Does DC Comics’ Lois Lane #12 end this stellar series with a fizzle or a bang? Well, it’s not quite that simple. Writer Greg Rucka, artist Mike Perkins, colorist Andy Troy and letter Simon Bowland put forth an issue that feels as “split” as Renee and Elicia. Despite moments of pure, unadulterated beauty, the script feels torn between what it’s trying to do. Is it trying to tell us that love makes the world go round? It does so brilliantly with small moments shared by many of the characters. Or is it trying to tell us the Multiverse is on fire? Because I’m a little less convinced of that.
Writing
Rucka’s writing in this chapter seems to get slightly off course. The plot’s connection to the multiverse is something we are told is of utmost importance, yet those moments feel out of step. Rucka manages to ground these high minded ideas in the characters of Renee and Elicia. They represent the concepts he puts forward of personas splitting, and they represent it with a brilliant flair. Yet Lois and Sister Clarice’s final moments leave you scratching your head. Their mission together, though it has supposedly been just beneath the surface all along, feels like it comes out of nowhere. It seems Rucka bit off more than he could chew when he introduced the Multiverse in the final three issues, making this ending a little half-baked.

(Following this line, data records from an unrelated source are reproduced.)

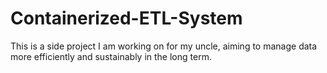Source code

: # Containerized-ETL-System
This is a side project I am working on for my uncle, aiming to manage data more efficiently and sustainably in the long term.
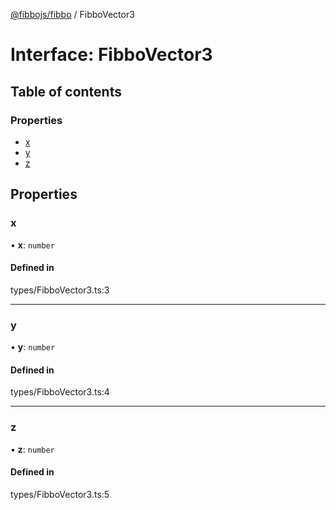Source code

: [@fibbojs/fibbo](/api/index)  / FibboVector3

# Interface: FibboVector3

## Table of contents

### Properties

- [x](FibboVector3.md#x)
- [y](FibboVector3.md#y)
- [z](FibboVector3.md#z)

## Properties

### x

• **x**: `number`

#### Defined in

types/FibboVector3.ts:3

___

### y

• **y**: `number`

#### Defined in

types/FibboVector3.ts:4

___

### z

• **z**: `number`

#### Defined in

types/FibboVector3.ts:5
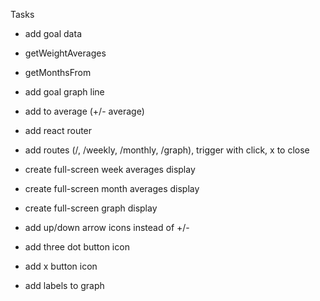 Tasks
- add goal data
-  getWeightAverages
-  getMonthsFrom
-  add goal graph line
-  add to average (+/- average)

- add react router
- add routes (/, /weekly, /monthly, /graph), trigger with click, x to close
- create full-screen week averages display
- create full-screen month averages display
- create full-screen graph display

- add up/down arrow icons instead of +/-
- add three dot button icon
- add x button icon
- add labels to graph
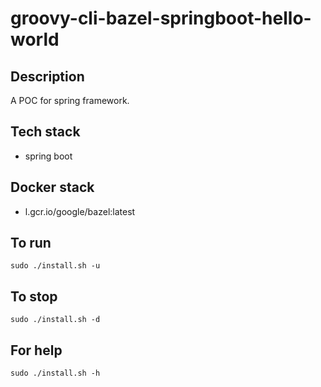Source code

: # groovy-cli-bazel-springboot-hello-world

## Description
A POC for spring framework.

## Tech stack
- spring boot

## Docker stack
- l.gcr.io/google/bazel:latest

## To run
`sudo ./install.sh -u`

## To stop
`sudo ./install.sh -d`

## For help
`sudo ./install.sh -h`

In the end, the multiversal aspect of the series only serves to distract from the intimate story Rucka is telling. An intimate story that still shines in these pages. With Lois and Clark reuniting, Alejandra coming back to her family, even Elicia and Renee going on a joyride, it’s impossible to read these pages without a smile. Though Rucka’s writing stumbles, it’s only for a moment. Rucka takes his eye of the prize for a second, forgetting briefly that these characters are good as they are. There’s no need for a multiverse to back them.
Art
Perhaps one of the reasons the multiverse feels out of step here, is because of the beautiful job Perkins does. His artwork is just so present. It feels real. It’s tangible. So intangible, high-minded ideas like a multiversal meltdown feel a little too out there. It’s strange to see a series concerned with the big picture, when it’s so familiar with the crease of a forehead or the shape of an eyebrow.

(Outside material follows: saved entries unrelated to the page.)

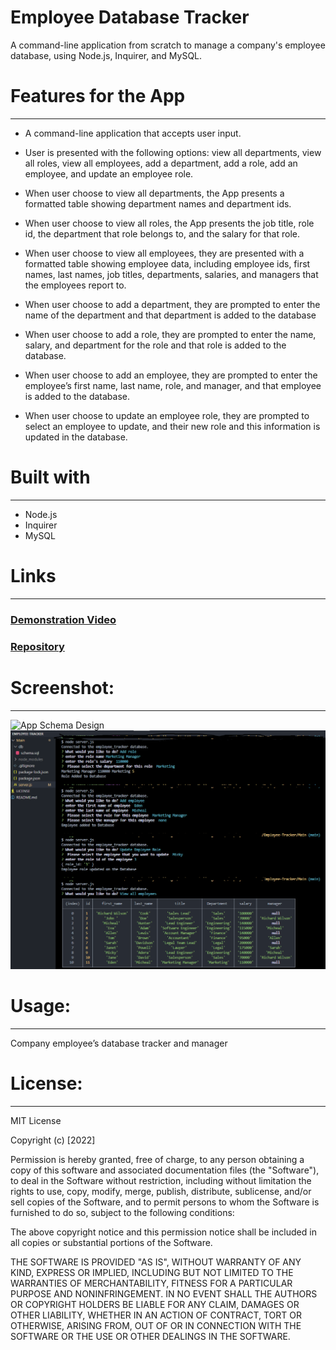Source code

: # Employee Database Tracker
A command-line application from scratch to manage a company's employee database, using Node.js, Inquirer, and MySQL.
# Features for the App 
-----------------------------------------------------------------------  
-	A command-line application that accepts user input.

-	User is presented with the following options: view all departments, view all roles, view all employees, add a department, add a role, add an employee, and update an employee role.

-	When user choose to view all departments, the App presents a formatted table showing department names and department ids.

-	When user choose to view all roles, the App presents the job title, role id, the department that role belongs to, and the salary for that role.

-	When user choose to view all employees, they are presented with a formatted table showing employee data, including employee ids, first names, last names, job titles, departments, salaries, and managers that the employees report to.

-	When user choose to add a department, they are prompted to enter the name of the department and that department is added to the database

-	When user choose to add a role, they are prompted to enter the name, salary, and department for the role and that role is added to the database.

-	When user choose to add an employee, they are prompted to enter the employee’s first name, last name, role, and manager, and that employee is added to the database.

-	When user choose to update an employee role, they are prompted to select an employee to update, and their new role and this information is updated in the database.


# Built with
-----------------------------------------------------------------------
 - Node.js
- Inquirer
- MySQL


# Links
-----------------------------------------------------------------------
### [Demonstration Video](https://youtu.be/j9wPerrACYw)
### [Repository](https://github.com/Micky-Ad/Employee-Tracker)


# Screenshot:
----------------------------------------------------------------------
 ![App Schema Design]()
 ![App Schema Design](Main/Assets/Screenshot_Sample.PNG)
 

# Usage:
----------------------------------------------------------------------
Company employee’s database tracker and manager



# License:
-----------------------------------------------------------------------
MIT License

  Copyright (c) [2022]

Permission is hereby granted, free of charge, to any person obtaining a copy of this software and associated documentation files (the "Software"), to deal in the Software without restriction, including without limitation the rights to use, copy, modify, merge, publish, distribute, sublicense, and/or sell copies of the Software, and to permit persons to whom the Software is furnished to do so, subject to the following conditions:

The above copyright notice and this permission notice shall be included in all copies or substantial portions of the Software.

THE SOFTWARE IS PROVIDED "AS IS", WITHOUT WARRANTY OF ANY KIND, EXPRESS OR IMPLIED, INCLUDING BUT NOT LIMITED TO THE WARRANTIES OF MERCHANTABILITY, FITNESS FOR A PARTICULAR PURPOSE AND NONINFRINGEMENT. IN NO EVENT SHALL THE AUTHORS OR COPYRIGHT HOLDERS BE LIABLE FOR ANY CLAIM, DAMAGES OR OTHER LIABILITY, WHETHER IN AN ACTION OF CONTRACT, TORT OR OTHERWISE, ARISING FROM, OUT OF OR IN CONNECTION WITH THE SOFTWARE OR THE USE OR OTHER DEALINGS IN THE SOFTWARE.
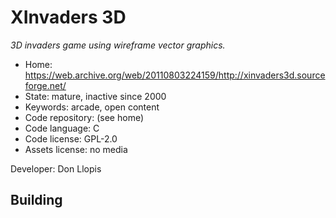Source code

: # XInvaders 3D

_3D invaders game using wireframe vector graphics._

- Home: https://web.archive.org/web/20110803224159/http://xinvaders3d.sourceforge.net/
- State: mature, inactive since 2000
- Keywords: arcade, open content
- Code repository: (see home)
- Code language: C
- Code license: GPL-2.0
- Assets license: no media

Developer: Don Llopis

## Building
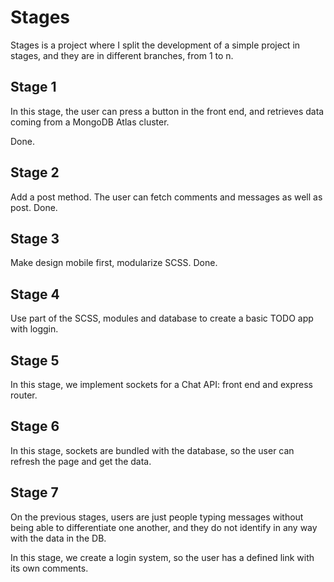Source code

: # Stages
Stages is a project where I split the development of a simple project in stages, and they are in different branches, from 1 to n.

## Stage 1
In this stage, the user can press a button in the front end, and retrieves data coming from a MongoDB Atlas cluster.

Done.

## Stage 2
Add a post method. The user can fetch comments and messages as well as post.
Done.

## Stage 3
Make design mobile first, modularize SCSS.
Done.

## Stage 4
Use part of the SCSS, modules and database to create a basic TODO app 
with loggin.

## Stage 5
In this stage, we implement sockets for a Chat API: front end and express router.

## Stage 6
In this stage, sockets are bundled with the database, so the user can refresh the page and get the data.

## Stage 7
On the previous stages, users are just people typing messages without being able to differentiate one another, and they do not identify in any way with the data in the DB.

In this stage, we create a login system, so the user has a defined link with its own comments.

In the last two issues of Lois Lane, Perkins makes the intangible Multiverse real with his gorgeous spreads. Despite their sheer power at making your jaw drop, it’s nice they aren’t in these pages. We come back to the things that matter in this final chapter. We see the smirks and winks that make Renee and Elicia work. The grins from ear to ear on Alejandra’s children make your heart warm. And Lois Lane’s easygoing smile in the face of a world on fire is the face of what makes her and this series so incredible.
Coloring
Troy finishes his sonata of colors in this issue. The palette warms up considerably, compared to the last couple issues. We get a sense of safety, a sense that the danger has passed, in the first few pages. But what’s so interesting, as has been all along, is Troy’s use of the color purple. Throughout this series this is a color Troy keeps coming back to. From Lois Lane herself, constantly garbed in purple and always a source of mystery, to his coloring of magic and the “other.”

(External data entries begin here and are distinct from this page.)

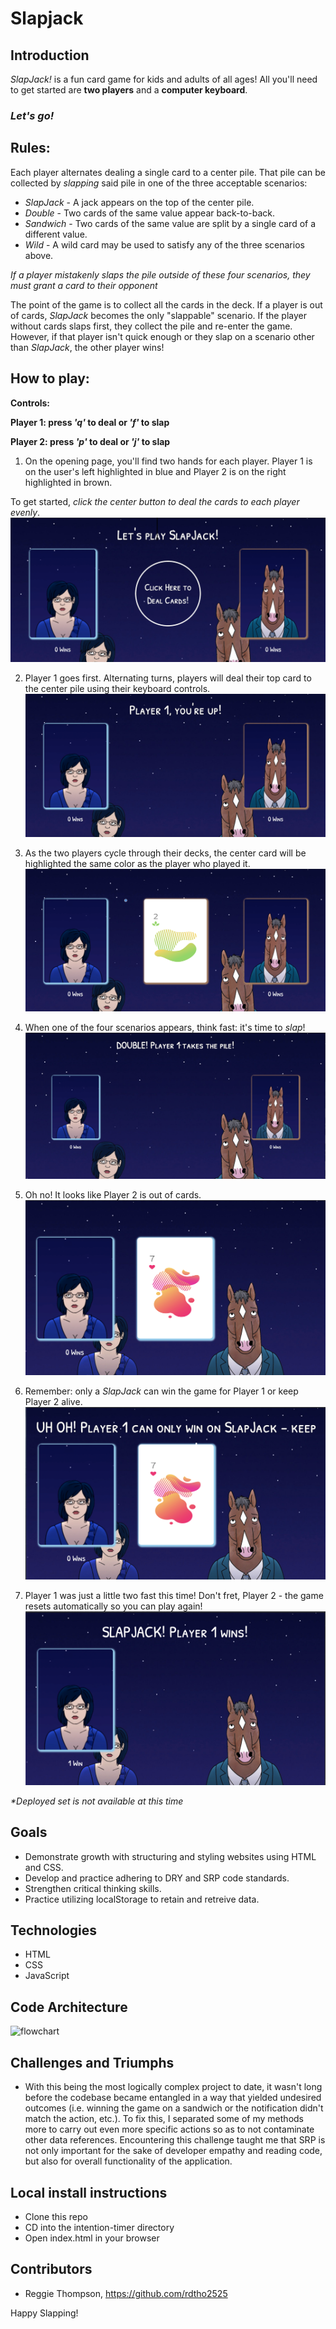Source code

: # Slapjack

## Introduction

_SlapJack!_ is a fun card game for kids and adults of all ages! All you'll need to get started are __two players__ and a __computer keyboard__.

### _Let's go!_

## Rules:
Each player alternates dealing a single card to a center pile.  That pile can be collected by _slapping_ said pile in one of the three acceptable scenarios:
  + _SlapJack_ - A jack appears on the top of the center pile.
  + _Double_ - Two cards of the same value appear back-to-back.
  + _Sandwich_ - Two cards of the same value are split by a single card of a different value.
  + _Wild_ - A wild card may be used to satisfy any of the three scenarios above.

  _If a player mistakenly slaps the pile outside of these four scenarios, they must grant a card to their opponent_

The point of the game is to collect all the cards in the deck. If a player is out of cards,  _SlapJack_ becomes the only "slappable" scenario.  If the player without cards slaps first, they collect the pile and re-enter the game. However, if that player isn't quick enough or they slap on a scenario other than _SlapJack_, the other player wins!

## How to play:

__Controls:__

 __Player 1: press _'q'_ to deal or _'f'_ to slap__

 __Player 2: press _'p'_ to deal or  _'j'_ to slap__

1. On the opening page, you'll find two hands for each player. Player 1 is on the user's left highlighted in blue and Player 2 is on the right highlighted in brown.  

  To get started, _click the center button to deal the cards to each player evenly_.
  ![initate-game](assets/README-94a96b03.png)

2. Player 1 goes first.  Alternating turns, players will deal their top card to the center pile using their keyboard controls.  
  ![cards-are-dealt](assets/README-5f3787e3.png)

3. As the two players cycle through their decks, the center card will be highlighted the same color as the player who played it.
  ![mid-gameplay](assets/README-85c4772f.png)

4. When one of the four scenarios appears, think fast: it's time to _slap_!
  ![double-event](assets/README-3c883630.png)

5. Oh no! It looks like Player 2 is out of cards.
  ![empty-hand](assets/README-c42d5456.png)

6. Remember: only a _SlapJack_ can win the game for Player 1 or keep Player 2 alive.
  ![invalid-slap](assets/README-7eb87297.png)

7. Player 1 was just a little two fast this time!  Don't fret, Player 2 - the game resets automatically so you can play again!
  ![end-game](assets/README-d1e86d9c.png)

_*Deployed set is not available at this time_

## Goals
+ Demonstrate growth with structuring and styling websites using HTML and CSS.
+ Develop and practice adhering to DRY and SRP code standards.
+ Strengthen critical thinking skills.
+ Practice utilizing localStorage to retain and retreive data.

## Technologies
+ HTML
+ CSS
+ JavaScript

## Code Architecture
![flowchart](assets/README-867a9165.drawio)

## Challenges and Triumphs
+ With this being the most logically complex project to date, it wasn't long before the codebase became entangled in a way that yielded undesired outcomes (i.e. winning the game on a sandwich or the notification didn't match the action, etc.).  To fix this, I separated some of my methods more to carry out even more specific actions so as to not contaminate other data references. Encountering this challenge taught me that SRP is not only important for the sake of developer empathy and reading code, but also for overall functionality of the application.

## Local install instructions
+ Clone this repo
+ CD into the intention-timer directory
+ Open index.html in your browser

## Contributors
+ Reggie Thompson, https://github.com/rdtho2525

Happy Slapping!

We see Troy continue to do that. Lois is in her purple top, Midnight uses purple magic to find a cellphone. Midnight gets on a call with Renee who is surrounded by a purple background. Troy’s use of the color hasn’t changed, but the characters’ reaction to it has. Lois, Renee and Midnight take it all in stride. The unknown has become the known, they are no longer afraid of what they don’t know. And so, with a simple recurrence of one color, Troy gives us a barometer of every character in this series. It’s amazing to see it all come full circle.
Lettering
Bowland’s rhythm and timing allow the smallest moments in this issue to speak volumes. Bowland sparsely letters much of the first part of the issue. In the place of dialogue, we instead get sound effects and action. But when we cut to the Daily Planet newsroom, this all changes. Word balloons overlap one another, as everyone in the everyday chaos of the bullpen is trying to be heard. Of course much of the dialogue goes over our heads. Snippets of stories we have no context for. But Bowland focuses us in on one set of word balloons, a thought train we follow panel to panel, by placing it in the middle of each panel. It’s just someone looking for their mechanical pencil, asking people if they’ve seen it.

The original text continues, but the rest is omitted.